Federal Trade Commission consumer information on Privacy, Identity & Online Security, which can be found online at: https://www.consumer.ftc.gov/topics/privacy-identity-online-security

—

News release from the Oregon House Republican Office:

Data breach is the latest in a disturbing trend of questionable DHS management

Thousands of Oregonians had their personal information exposed in January

SALEM, Oregon – Once again the Department of Human Services’ failings are making headlines. This time the department that oversees protected health information for thousands suffered a data breach. Yet, nearly two months passed before DHS revealed that its system had been compromised, exposing social security numbers, birth dates and additional personal information. This risks identity theft and other criminal exploitation of this data.

In early January, nine employees opened phishing emails and clicked on a link that compromised their email accounts and allowed access to these employees’ email information. That led to the access of nearly 2 million emails.
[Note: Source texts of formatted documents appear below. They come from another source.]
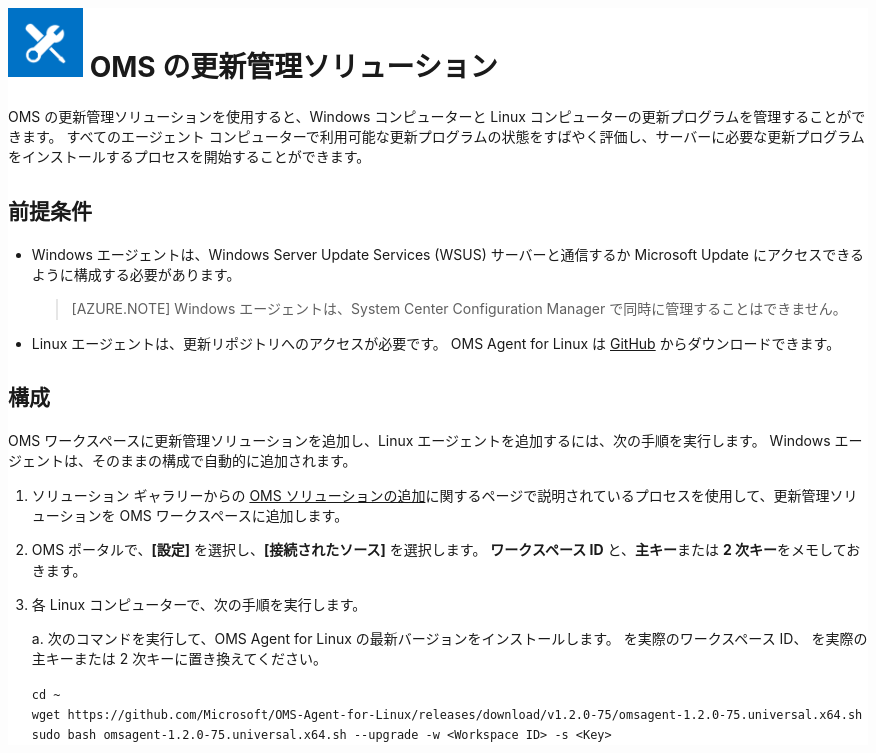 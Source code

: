 <properties
    pageTitle="OMS の更新管理ソリューション | Microsoft Azure"
    description="この記事の目的は、このソリューションを使用して Windows コンピューターと Linux コンピューターの更新プログラムを管理する方法の理解を助けることです。"
    services="operations-management-suite"
    documentationCenter=""
    authors="MGoedtel"
    manager="jwhit"
    editor=""
    />
<tags
    ms.service="operations-management-suite"
    ms.workload="tbd"
    ms.tgt_pltfrm="na"
    ms.devlang="na"
    ms.topic="get-started-article"
    ms.date="09/28/2016"
    ms.author="magoedte"/>


# <a name="![update-management-solution-in-oms](./media/oms-solution-update-management/update-management-solution-icon.png)-update-management-solution-in-oms"></a>![OMS の更新管理ソリューション](./media/oms-solution-update-management/update-management-solution-icon.png) OMS の更新管理ソリューション

OMS の更新管理ソリューションを使用すると、Windows コンピューターと Linux コンピューターの更新プログラムを管理することができます。  すべてのエージェント コンピューターで利用可能な更新プログラムの状態をすばやく評価し、サーバーに必要な更新プログラムをインストールするプロセスを開始することができます。 

## <a name="prerequisites"></a>前提条件

-   Windows エージェントは、Windows Server Update Services (WSUS) サーバーと通信するか Microsoft Update にアクセスできるように構成する必要があります。  

    >[AZURE.NOTE] Windows エージェントは、System Center Configuration Manager で同時に管理することはできません。  
  
-   Linux エージェントは、更新リポジトリへのアクセスが必要です。  OMS Agent for Linux は [GitHub](https://github.com/microsoft/oms-agent-for-linux) からダウンロードできます。 

## <a name="configuration"></a>構成

OMS ワークスペースに更新管理ソリューションを追加し、Linux エージェントを追加するには、次の手順を実行します。  Windows エージェントは、そのままの構成で自動的に追加されます。

1.  ソリューション ギャラリーからの [OMS ソリューションの追加](../log-analytics/log-analytics-add-solutions.md)に関するページで説明されているプロセスを使用して、更新管理ソリューションを OMS ワークスペースに追加します。  
2.  OMS ポータルで、**[設定]** を選択し、**[接続されたソース]** を選択します。  **ワークスペース ID** と、**主キー**または **2 次キー**をメモしておきます。
3.  各 Linux コンピューターで、次の手順を実行します。

    a.  次のコマンドを実行して、OMS Agent for Linux の最新バージョンをインストールします。  <Workspace ID> を実際のワークスペース ID、<Key> を実際の主キーまたは 2 次キーに置き換えてください。

        cd ~
        wget https://github.com/Microsoft/OMS-Agent-for-Linux/releases/download/v1.2.0-75/omsagent-1.2.0-75.universal.x64.sh
        sudo bash omsagent-1.2.0-75.universal.x64.sh --upgrade -w <Workspace ID> -s <Key>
Outside investigators confirmed the hack on Jan. 28. But rather than immediately alerting the public that their information may have been stolen, DHS chose to wait, allowing time for criminals to harm thousands of unwitting Oregonians.

“Transparency continues to be a systemic problem at DHS. Oregonians deserve better from government agencies and departments. Protection of personal information they are required to provide the state should be given the highest priority. Beyond that, we’re seeing a growing accountability issue when DHS fails to quickly inform the public about embarrassing matters,” said House Republican Leader Rep. Carl Wilson (R-Grants Pass).